_Work request_: Everything from the line containing "#### Internet Gateway (IGW)" through the last line of the material must be restated word for word, and only that.

* * * * *

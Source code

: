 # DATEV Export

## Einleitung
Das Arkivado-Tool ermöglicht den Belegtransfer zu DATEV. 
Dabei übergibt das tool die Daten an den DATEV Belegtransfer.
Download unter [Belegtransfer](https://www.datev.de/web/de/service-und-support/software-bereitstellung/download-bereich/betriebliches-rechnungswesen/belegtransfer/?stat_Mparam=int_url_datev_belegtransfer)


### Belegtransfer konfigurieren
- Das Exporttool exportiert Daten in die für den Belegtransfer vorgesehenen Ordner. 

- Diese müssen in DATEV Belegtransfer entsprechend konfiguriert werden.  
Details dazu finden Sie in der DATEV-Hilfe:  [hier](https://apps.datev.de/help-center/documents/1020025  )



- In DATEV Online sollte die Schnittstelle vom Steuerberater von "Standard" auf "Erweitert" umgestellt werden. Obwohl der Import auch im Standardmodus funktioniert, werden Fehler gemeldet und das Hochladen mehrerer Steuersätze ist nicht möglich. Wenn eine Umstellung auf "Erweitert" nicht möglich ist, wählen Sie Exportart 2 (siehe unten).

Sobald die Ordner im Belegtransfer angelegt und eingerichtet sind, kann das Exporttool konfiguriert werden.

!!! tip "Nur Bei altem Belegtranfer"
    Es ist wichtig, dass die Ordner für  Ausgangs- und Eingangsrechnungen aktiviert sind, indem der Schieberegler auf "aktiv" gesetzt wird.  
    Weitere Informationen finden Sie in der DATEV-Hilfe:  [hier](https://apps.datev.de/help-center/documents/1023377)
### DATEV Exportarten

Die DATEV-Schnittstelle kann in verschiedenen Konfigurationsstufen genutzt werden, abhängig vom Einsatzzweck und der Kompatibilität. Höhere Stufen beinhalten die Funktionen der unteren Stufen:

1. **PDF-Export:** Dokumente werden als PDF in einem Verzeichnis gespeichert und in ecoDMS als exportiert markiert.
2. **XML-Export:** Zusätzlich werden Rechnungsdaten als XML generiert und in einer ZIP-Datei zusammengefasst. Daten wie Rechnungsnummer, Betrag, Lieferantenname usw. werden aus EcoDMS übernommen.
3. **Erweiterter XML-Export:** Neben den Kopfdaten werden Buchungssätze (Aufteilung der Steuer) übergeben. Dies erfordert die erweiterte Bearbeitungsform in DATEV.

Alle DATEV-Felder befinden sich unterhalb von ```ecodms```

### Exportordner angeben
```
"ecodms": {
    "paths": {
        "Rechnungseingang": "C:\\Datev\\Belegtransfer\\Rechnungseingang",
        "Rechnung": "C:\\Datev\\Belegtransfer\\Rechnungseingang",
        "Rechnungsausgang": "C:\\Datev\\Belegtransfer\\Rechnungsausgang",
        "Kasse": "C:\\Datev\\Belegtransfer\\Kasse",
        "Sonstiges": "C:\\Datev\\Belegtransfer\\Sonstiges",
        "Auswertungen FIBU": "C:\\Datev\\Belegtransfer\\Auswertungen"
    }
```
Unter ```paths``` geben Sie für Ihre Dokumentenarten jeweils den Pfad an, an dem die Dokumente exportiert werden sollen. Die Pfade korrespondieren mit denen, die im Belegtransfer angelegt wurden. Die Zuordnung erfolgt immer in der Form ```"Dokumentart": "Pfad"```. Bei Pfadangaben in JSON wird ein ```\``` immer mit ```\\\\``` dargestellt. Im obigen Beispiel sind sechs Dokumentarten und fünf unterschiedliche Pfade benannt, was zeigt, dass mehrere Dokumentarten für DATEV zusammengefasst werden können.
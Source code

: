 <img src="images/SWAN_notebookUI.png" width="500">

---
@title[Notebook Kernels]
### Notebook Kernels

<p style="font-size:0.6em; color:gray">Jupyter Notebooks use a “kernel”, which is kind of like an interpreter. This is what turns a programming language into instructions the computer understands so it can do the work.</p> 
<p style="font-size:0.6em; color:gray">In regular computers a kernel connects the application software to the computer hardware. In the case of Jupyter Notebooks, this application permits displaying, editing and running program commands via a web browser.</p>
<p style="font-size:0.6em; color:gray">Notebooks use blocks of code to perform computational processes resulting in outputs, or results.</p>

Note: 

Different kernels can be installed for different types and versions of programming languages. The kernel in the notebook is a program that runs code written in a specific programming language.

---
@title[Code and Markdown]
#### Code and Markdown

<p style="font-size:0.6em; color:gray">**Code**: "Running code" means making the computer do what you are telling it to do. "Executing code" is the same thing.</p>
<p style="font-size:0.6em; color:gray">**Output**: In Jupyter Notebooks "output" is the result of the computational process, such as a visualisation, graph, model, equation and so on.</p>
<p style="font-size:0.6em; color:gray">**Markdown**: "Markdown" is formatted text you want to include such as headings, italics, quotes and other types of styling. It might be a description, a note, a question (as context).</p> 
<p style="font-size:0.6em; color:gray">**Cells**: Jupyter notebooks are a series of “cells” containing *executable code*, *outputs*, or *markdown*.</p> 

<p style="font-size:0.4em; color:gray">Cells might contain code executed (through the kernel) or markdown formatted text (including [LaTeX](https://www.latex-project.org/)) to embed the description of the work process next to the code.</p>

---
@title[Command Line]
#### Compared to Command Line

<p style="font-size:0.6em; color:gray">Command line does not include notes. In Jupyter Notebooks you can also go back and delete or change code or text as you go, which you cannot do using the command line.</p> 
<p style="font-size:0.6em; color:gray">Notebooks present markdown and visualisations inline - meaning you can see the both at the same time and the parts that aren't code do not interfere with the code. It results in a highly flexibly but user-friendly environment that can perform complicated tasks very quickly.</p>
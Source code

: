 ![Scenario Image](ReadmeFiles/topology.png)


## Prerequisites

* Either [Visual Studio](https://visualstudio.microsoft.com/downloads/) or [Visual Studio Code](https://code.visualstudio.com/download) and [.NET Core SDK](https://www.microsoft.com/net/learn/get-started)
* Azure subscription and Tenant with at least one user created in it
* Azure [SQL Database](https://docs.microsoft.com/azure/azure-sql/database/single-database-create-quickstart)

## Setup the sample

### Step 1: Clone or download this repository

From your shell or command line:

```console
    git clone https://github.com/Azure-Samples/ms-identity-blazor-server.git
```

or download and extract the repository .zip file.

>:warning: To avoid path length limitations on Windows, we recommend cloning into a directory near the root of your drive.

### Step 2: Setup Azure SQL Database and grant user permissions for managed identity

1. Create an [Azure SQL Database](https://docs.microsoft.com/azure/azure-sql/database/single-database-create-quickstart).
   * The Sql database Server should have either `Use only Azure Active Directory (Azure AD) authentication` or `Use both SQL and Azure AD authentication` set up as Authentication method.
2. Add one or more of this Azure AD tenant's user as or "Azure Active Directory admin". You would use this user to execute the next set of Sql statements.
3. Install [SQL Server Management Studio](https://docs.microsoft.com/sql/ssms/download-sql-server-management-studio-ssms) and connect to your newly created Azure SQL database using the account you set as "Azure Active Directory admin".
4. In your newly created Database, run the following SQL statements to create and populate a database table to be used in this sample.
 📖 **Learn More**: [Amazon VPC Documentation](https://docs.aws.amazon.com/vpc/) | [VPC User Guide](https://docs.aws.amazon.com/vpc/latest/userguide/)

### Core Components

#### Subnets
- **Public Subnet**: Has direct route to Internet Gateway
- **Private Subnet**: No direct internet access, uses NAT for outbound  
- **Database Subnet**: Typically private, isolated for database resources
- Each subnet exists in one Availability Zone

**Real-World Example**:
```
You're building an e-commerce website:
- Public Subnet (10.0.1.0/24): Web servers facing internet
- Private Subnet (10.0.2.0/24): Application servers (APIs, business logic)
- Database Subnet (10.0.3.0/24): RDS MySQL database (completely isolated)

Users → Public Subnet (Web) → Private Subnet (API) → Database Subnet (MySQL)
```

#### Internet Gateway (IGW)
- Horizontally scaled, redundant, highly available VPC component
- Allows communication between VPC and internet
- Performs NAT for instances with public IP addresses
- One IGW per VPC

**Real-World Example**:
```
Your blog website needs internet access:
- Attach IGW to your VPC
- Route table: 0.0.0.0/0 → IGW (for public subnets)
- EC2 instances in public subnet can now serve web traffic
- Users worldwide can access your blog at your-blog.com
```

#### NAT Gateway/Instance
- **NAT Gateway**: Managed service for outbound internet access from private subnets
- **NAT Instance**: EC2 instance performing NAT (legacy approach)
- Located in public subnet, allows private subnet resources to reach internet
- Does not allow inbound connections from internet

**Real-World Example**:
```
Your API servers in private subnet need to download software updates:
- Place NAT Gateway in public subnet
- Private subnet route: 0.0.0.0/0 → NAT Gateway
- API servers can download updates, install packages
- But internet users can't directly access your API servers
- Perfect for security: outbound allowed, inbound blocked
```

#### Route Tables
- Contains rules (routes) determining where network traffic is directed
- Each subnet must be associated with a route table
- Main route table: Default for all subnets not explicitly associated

* * * * *

_Exercise answer_:
#### Internet Gateway (IGW)
- Horizontally scaled, redundant, highly available VPC component
- Allows communication between VPC and internet
- Performs NAT for instances with public IP addresses
- One IGW per VPC

**Real-World Example**:
```
Your blog website needs internet access:
- Attach IGW to your VPC
- Route table: 0.0.0.0/0 → IGW (for public subnets)
- EC2 instances in public subnet can now serve web traffic
- Users worldwide can access your blog at your-blog.com
```

#### NAT Gateway/Instance
- **NAT Gateway**: Managed service for outbound internet access from private subnets
- **NAT Instance**: EC2 instance performing NAT (legacy approach)
- Located in public subnet, allows private subnet resources to reach internet
- Does not allow inbound connections from internet

**Real-World Example**:
```
Your API servers in private subnet need to download software updates:
- Place NAT Gateway in public subnet
- Private subnet route: 0.0.0.0/0 → NAT Gateway
- API servers can download updates, install packages
- But internet users can't directly access your API servers
- Perfect for security: outbound allowed, inbound blocked
```

#### Route Tables
- Contains rules (routes) determining where network traffic is directed
- Each subnet must be associated with a route table
- Main route table: Default for all subnets not explicitly associated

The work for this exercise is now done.